## INSTRUCTIONS FOR THE TASK
Among the entries below, extract exactly the lines that run from the one with "definieren. Zur Verfügung" through the one with "die ganze Menge", both ends included.
"""
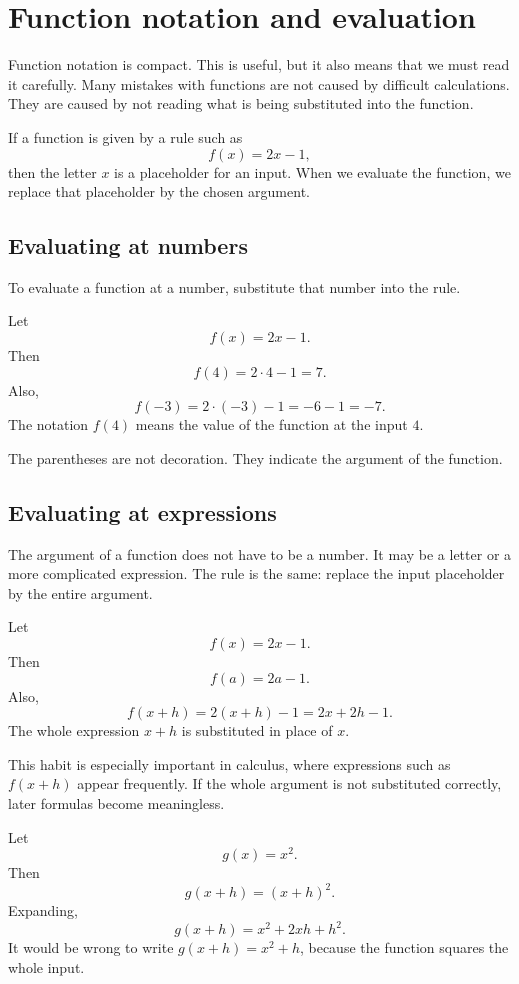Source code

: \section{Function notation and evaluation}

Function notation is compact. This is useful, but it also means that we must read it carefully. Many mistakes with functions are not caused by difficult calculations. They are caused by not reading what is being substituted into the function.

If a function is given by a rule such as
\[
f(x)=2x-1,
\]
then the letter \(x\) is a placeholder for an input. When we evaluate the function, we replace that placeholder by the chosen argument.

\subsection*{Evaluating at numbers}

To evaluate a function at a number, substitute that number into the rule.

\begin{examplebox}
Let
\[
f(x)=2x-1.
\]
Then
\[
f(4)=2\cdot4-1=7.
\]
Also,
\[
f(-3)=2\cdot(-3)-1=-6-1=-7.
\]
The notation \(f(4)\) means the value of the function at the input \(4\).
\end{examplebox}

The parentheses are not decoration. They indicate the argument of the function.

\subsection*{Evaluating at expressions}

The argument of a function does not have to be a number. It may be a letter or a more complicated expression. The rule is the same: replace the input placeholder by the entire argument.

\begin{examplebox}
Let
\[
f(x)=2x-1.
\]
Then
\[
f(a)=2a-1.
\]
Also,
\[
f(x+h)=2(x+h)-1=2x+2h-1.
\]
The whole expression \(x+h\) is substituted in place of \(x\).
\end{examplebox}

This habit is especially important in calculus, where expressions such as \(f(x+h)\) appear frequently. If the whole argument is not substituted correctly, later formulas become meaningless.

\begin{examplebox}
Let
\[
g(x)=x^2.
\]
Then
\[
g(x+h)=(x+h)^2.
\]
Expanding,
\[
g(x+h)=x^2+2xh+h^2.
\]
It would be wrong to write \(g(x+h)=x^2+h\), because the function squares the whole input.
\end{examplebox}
"""
"""
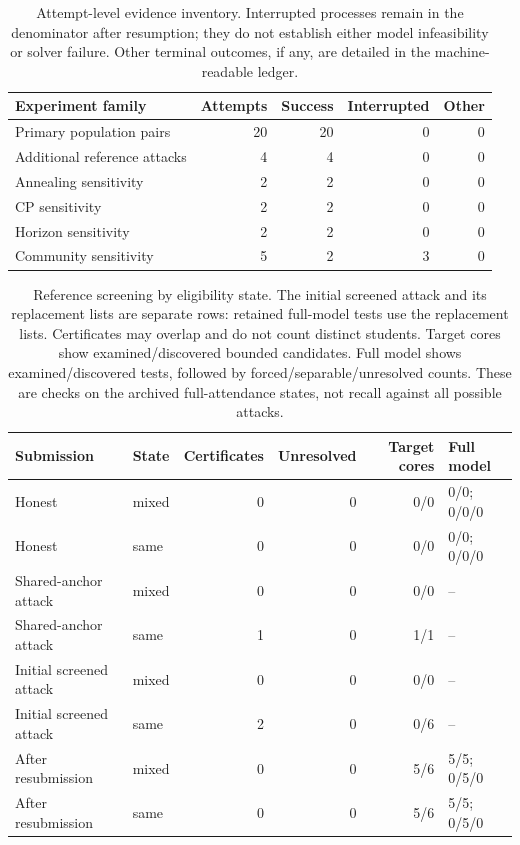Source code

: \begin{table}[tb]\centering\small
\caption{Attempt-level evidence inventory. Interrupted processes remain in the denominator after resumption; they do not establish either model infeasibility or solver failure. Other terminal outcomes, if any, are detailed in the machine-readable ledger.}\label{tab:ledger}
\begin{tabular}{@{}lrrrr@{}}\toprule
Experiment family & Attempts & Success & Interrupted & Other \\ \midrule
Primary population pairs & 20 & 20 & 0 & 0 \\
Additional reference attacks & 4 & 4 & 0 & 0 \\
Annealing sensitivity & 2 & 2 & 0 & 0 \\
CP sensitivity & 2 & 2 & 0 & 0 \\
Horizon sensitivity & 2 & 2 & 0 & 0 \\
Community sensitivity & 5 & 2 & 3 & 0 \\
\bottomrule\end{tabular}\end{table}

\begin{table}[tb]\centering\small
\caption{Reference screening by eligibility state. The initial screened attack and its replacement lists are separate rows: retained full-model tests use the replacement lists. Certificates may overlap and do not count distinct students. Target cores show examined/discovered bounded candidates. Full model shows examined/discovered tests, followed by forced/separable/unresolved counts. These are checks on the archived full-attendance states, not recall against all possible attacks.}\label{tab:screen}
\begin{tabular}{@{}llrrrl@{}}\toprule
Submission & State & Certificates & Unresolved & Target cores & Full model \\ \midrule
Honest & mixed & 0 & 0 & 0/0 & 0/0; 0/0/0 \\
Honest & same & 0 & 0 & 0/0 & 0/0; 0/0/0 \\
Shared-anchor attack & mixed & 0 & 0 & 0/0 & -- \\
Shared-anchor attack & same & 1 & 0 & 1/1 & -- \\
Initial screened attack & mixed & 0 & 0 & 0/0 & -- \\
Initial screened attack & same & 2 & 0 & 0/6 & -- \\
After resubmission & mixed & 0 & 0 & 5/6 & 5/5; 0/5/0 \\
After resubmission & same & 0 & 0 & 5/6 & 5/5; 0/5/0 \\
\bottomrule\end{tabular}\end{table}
"""
"""
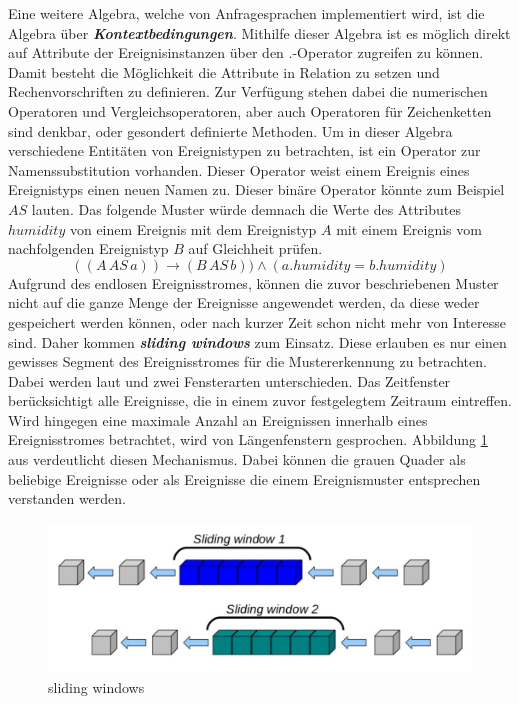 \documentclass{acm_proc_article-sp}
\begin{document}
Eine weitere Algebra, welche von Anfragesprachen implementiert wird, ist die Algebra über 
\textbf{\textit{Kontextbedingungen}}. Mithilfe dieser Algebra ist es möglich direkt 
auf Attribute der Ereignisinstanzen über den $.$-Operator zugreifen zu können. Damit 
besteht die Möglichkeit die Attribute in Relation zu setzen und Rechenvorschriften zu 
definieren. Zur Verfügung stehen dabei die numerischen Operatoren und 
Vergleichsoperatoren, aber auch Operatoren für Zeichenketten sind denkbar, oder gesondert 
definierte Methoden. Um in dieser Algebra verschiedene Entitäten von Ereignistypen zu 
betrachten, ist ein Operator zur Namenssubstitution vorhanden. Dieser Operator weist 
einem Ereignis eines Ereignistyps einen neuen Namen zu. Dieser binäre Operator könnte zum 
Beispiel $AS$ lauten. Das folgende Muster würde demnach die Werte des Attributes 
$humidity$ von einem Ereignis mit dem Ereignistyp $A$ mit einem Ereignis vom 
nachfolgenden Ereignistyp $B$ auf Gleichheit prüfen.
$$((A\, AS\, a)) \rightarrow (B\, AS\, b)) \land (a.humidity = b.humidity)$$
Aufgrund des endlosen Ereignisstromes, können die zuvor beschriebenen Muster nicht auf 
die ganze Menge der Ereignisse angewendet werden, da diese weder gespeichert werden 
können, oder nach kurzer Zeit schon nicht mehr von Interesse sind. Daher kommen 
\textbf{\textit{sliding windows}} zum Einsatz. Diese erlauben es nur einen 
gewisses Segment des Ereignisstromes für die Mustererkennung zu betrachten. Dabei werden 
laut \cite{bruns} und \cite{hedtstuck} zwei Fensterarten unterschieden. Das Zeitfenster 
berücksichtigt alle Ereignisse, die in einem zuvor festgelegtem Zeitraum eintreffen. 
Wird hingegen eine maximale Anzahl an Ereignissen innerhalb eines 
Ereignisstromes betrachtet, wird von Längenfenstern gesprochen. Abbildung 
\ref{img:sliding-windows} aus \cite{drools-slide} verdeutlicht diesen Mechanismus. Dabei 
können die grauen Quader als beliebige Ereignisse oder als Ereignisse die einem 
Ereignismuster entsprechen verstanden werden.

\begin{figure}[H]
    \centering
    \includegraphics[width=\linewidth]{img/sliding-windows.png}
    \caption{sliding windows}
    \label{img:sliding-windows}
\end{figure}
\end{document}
"""
## SOLUTION TO THIS EXERCISE
definieren. Zur Verfügung stehen dabei die numerischen Operatoren und 
Vergleichsoperatoren, aber auch Operatoren für Zeichenketten sind denkbar, oder gesondert 
definierte Methoden. Um in dieser Algebra verschiedene Entitäten von Ereignistypen zu 
betrachten, ist ein Operator zur Namenssubstitution vorhanden. Dieser Operator weist 
einem Ereignis eines Ereignistyps einen neuen Namen zu. Dieser binäre Operator könnte zum 
Beispiel $AS$ lauten. Das folgende Muster würde demnach die Werte des Attributes 
$humidity$ von einem Ereignis mit dem Ereignistyp $A$ mit einem Ereignis vom 
nachfolgenden Ereignistyp $B$ auf Gleichheit prüfen.
$$((A\, AS\, a)) \rightarrow (B\, AS\, b)) \land (a.humidity = b.humidity)$$
Aufgrund des endlosen Ereignisstromes, können die zuvor beschriebenen Muster nicht auf 
die ganze Menge der Ereignisse angewendet werden, da diese weder gespeichert werden 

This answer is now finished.